Phone hacking letter spells more trouble for Murdoch and News Corp.

A letter from a former News of the World reporter previously jailed for phone hacking says the practice was 'widely discussed' at the shuttered tabloid.

A letter from a former News of the World reporter, who was jailed in 2007 for hacking the phones of British royalty, further calls into question the veracity of testimony from Rupert Murdoch and his son James at last month's sensational phone hacking hearing.

The letter from Clive Goodman to News International, the British newspaper arm of Mr. Murdoch's News Corp., says that NotW editors "widely discussed" the practice of hacking until ordered to stop by former deputy editor Andy Coulson, who was later hired as Prime Minister David Cameron's communications chief.

The appearance of the letter on Tuesday now suggests that James Murdoch may be recalled to Parliament to answer questions about whether he knew more than they admitted to at the July 19 hearing.

“If the content of [Mr. Goodman’s] letter is confirmed it will suggest the evidence James Murdoch gave the committee is not consistent with evidence now coming out,” says Martin Moore of the London-based Media Standards Trust.

British Labor MP Tom Watson, a member of the parliamentary culture, media, and sport select committee, called the Goodman letter “the most significant piece of evidence that has been revealed so far. It completely removes News International's defense. This is one of the largest cover-ups I have seen in my lifetime."

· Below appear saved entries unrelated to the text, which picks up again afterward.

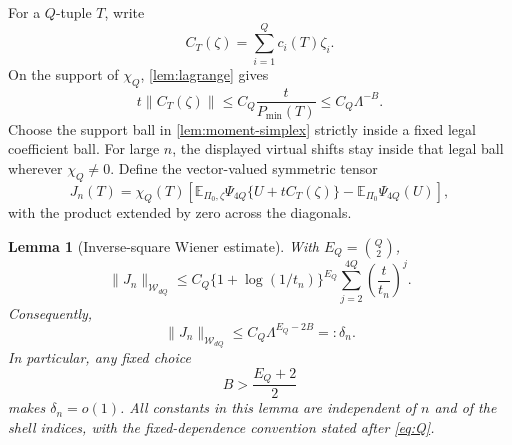 \documentclass[11pt]{article}
\newtheorem{lemma}[lemma]{Lemma}
\newcommand{\E}{\mathbb{E}}
\newcommand{\cW}{\mathcal{W}}
\newcommand{\norm}[1]{\lVert #1\rVert}
\begin{document}
For a \(Q\)-tuple \(T\), write
\[
 C_T(\zeta)=\sum_{i=1}^Qc_i(T)\zeta_i.
\]
On the support of \(\chi_Q\), \cref{lem:lagrange} gives
\[
 t\norm{C_T(\zeta)}\le C_Q\frac{t}{P_{\min}(T)}
 \le C_Q\Lambda^{-B}.
\]
Choose the support ball in \cref{lem:moment-simplex} strictly inside a fixed
legal coefficient ball.  For large \(n\), the displayed virtual shifts stay
inside that legal ball wherever \(\chi_Q\ne0\).  Define the vector-valued
symmetric tensor
\begin{equation}
 J_n(T)=\chi_Q(T)
 \left[
 \E_{\Pi_0,\zeta}\Psi_{4Q}\{U+tC_T(\zeta)\}
 -\E_{\Pi_0}\Psi_{4Q}(U)
 \right],
 \label{B:eq:ideal-increment}
\end{equation}
with the product extended by zero across the diagonals.
\begin{lemma}[Inverse-square Wiener estimate]
\label{B:lem:wiener-increment}
With \(E_Q=\binom Q2\),
\begin{equation}
 \norm{J_n}_{\cW_{dQ}}
 \le C_Q\{1+\log(1/t_n)\}^{E_Q}
       \sum_{j=2}^{4Q}\left(\frac{t}{t_n}\right)^j.
 \label{B:eq:wiener-increment-strong}
\end{equation}
Consequently,
\begin{equation}
 \norm{J_n}_{\cW_{dQ}}
 \le C_Q\Lambda^{E_Q-2B}=:\delta_n.
 \label{B:eq:wiener-increment}
\end{equation}
In particular, any fixed choice
\begin{equation}
 B>\frac{E_Q+2}{2}
 \label{B:eq:B-choice}
\end{equation}
makes \(\delta_n=o(1)\).  All constants in this lemma are independent of
\(n\) and of the shell indices, with the fixed-dependence convention stated
after \eqref{eq:Q}.
\end{lemma}
\end{document}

Britain's phone hacking scandal blew up in July after the Guardian revealed a widespread practice of hacking phones as a way to publish juicy tabloid stories that eventually began to trade on the private anguish of ordinary people. The Guardian revealed that NotW went so far as to erase the voice mail of a murdered young girl, Milly Dowler.

The news brought about widespread revulsion in Britain against Murdoch's News Corp., the closure of the 163-year old NotW, and kicked off a political scandal about Prime Minister Cameron's decision to hire Mr. Coulson (who has resigned from 10 Downing Street and been charged in the phone hacking inquiry).

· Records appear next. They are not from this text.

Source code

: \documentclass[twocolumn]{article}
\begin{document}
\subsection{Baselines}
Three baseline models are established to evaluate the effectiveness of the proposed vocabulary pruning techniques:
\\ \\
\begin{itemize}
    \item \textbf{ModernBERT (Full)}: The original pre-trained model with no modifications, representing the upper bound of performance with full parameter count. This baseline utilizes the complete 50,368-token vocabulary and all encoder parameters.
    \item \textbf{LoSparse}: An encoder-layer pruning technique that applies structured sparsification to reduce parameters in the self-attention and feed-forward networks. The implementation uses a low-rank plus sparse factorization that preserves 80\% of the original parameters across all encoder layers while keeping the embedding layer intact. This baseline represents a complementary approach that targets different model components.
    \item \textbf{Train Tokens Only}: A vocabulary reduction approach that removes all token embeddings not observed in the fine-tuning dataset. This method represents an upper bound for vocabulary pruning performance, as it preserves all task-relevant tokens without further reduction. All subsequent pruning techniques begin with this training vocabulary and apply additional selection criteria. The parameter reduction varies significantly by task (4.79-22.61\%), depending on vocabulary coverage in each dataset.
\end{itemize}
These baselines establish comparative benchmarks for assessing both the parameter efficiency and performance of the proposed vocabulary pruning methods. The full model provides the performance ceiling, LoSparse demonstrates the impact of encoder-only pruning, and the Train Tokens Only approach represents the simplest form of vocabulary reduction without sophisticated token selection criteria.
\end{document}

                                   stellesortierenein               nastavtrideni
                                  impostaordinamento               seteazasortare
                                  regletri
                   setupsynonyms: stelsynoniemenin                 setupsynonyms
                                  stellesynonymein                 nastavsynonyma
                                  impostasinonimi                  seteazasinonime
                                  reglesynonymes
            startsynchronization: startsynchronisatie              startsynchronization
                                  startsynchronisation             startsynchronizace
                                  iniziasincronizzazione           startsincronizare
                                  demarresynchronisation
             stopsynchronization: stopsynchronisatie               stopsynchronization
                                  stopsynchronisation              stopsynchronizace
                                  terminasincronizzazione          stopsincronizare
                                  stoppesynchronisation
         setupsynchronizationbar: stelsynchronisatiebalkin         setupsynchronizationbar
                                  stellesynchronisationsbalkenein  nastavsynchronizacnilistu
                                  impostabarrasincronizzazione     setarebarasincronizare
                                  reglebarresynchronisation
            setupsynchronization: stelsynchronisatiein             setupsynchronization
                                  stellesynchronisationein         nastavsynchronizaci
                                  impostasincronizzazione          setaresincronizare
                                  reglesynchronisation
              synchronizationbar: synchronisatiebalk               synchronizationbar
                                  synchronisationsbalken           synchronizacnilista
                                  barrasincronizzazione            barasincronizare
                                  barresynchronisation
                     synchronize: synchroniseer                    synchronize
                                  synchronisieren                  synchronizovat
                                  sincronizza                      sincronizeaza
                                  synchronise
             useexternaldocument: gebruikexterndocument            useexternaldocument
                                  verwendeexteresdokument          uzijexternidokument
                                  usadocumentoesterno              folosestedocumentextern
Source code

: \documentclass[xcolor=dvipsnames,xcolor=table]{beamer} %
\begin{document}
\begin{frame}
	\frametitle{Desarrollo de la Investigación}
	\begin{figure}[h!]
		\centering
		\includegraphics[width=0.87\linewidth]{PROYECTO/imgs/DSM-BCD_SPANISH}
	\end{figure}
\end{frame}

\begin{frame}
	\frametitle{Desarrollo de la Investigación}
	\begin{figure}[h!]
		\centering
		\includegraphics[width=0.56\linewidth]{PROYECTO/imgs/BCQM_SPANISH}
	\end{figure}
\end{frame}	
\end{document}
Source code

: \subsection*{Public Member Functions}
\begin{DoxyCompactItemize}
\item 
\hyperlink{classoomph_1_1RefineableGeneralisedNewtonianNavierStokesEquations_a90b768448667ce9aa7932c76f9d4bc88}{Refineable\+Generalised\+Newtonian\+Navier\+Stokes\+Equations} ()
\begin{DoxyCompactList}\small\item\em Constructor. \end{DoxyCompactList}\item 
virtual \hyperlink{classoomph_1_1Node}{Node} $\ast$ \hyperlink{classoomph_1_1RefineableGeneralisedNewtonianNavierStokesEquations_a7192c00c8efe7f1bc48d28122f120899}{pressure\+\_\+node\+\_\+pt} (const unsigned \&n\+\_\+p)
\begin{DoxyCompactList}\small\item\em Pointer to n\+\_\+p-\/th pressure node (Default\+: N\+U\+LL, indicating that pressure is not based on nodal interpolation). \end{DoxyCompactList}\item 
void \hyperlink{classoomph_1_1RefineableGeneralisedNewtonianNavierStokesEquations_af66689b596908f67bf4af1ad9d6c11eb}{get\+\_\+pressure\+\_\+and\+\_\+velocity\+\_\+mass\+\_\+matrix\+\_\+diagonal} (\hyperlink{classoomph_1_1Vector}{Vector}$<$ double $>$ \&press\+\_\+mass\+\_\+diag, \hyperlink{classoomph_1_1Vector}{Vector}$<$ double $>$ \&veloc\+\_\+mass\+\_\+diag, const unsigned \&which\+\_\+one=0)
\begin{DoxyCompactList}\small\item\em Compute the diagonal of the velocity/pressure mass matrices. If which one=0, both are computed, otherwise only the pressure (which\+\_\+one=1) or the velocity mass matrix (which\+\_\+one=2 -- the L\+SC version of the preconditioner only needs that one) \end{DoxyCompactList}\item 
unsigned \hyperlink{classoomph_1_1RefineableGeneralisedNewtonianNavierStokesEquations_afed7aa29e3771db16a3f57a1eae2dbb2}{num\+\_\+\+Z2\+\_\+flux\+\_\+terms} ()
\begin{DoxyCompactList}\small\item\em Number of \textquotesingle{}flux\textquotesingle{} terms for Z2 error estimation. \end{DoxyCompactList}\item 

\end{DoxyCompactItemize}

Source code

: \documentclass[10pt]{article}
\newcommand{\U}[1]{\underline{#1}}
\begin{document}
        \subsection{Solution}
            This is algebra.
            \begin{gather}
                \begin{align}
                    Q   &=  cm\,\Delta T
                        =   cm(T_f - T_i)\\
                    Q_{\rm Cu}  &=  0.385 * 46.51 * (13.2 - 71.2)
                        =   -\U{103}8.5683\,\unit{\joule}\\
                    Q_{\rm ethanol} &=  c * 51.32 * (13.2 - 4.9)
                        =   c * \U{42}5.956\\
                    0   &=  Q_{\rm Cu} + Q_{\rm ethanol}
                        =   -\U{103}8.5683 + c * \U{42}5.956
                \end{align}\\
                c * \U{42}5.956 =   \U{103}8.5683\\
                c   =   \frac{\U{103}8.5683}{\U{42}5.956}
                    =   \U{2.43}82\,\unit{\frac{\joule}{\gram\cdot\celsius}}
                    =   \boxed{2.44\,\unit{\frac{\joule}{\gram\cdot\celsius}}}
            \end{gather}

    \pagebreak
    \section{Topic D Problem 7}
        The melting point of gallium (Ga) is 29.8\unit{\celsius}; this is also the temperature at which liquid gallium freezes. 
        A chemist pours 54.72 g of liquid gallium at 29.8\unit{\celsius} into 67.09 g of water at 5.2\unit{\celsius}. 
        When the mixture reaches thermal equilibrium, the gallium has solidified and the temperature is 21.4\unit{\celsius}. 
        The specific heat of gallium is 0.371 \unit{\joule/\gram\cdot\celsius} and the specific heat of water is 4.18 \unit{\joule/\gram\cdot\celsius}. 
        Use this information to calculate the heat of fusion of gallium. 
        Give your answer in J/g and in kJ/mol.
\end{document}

Dated March 2, 2007, Mr. Goodman's letter was sent as a protest against his firing from NotW following his arrest for phone hacking. Goodman, the former royals correspondent, asserts dismay over his dismissal since hacking was “widely discussed” and supported by senior NotW management.

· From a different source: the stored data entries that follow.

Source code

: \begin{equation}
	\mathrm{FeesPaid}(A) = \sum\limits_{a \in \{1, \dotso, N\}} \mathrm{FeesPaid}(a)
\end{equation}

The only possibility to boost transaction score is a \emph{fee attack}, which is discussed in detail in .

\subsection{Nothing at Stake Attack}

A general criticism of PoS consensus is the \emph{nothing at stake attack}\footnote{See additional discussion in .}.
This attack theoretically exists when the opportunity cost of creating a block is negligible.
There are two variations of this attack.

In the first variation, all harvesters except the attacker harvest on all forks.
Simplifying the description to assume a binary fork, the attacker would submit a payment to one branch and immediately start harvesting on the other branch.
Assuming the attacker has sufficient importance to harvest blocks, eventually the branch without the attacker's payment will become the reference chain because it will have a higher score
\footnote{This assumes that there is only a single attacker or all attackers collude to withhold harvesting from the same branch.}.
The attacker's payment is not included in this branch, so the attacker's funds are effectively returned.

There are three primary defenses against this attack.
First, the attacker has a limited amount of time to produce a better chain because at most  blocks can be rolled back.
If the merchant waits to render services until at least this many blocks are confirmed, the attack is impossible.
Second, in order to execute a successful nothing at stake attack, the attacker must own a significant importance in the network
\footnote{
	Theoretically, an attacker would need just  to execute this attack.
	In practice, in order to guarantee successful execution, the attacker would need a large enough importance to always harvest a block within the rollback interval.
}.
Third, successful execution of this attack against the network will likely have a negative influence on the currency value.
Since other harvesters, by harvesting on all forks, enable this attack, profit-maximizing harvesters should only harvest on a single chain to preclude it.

At the parliamentary hearing last month, the Murdochs asserted that they did not know the scale of the hacking practice until recently, and said they thought it was restricted to Goodman. Yet immediately after the hearing, two former News International executives contested the younger Murdoch’s claim of ignorance.

For his testimony, James Murdoch said he relied on a legal analysis of Goodman’s activity by the law firm of Harbottle and Lewis to suggest that he thought hacking was not widespread. The Harbottle firm now states it was not hired to perform any exhaustive review of criminality or illegal behavior at News Corp. beyond that of Goodman, and called the Murdoch testimony that used their finding “self serving.”

The firm said its initial News Corp. employed statement on Goodman’s hacking, that suggests other News Corp. executives were not connected to Goodman's hacking, was subject to detailed negotiations with News Corp. when it was released.

"There was absolutely no question of the firm being asked to provide News International with a clean bill of health which it could deploy years later in wholly different contexts for wholly different purposes. … The firm was not being asked to provide some sort of 'good conduct certificate' which News International could show to Parliament,” Harbottle and Lewis wrote to the committee after July 19.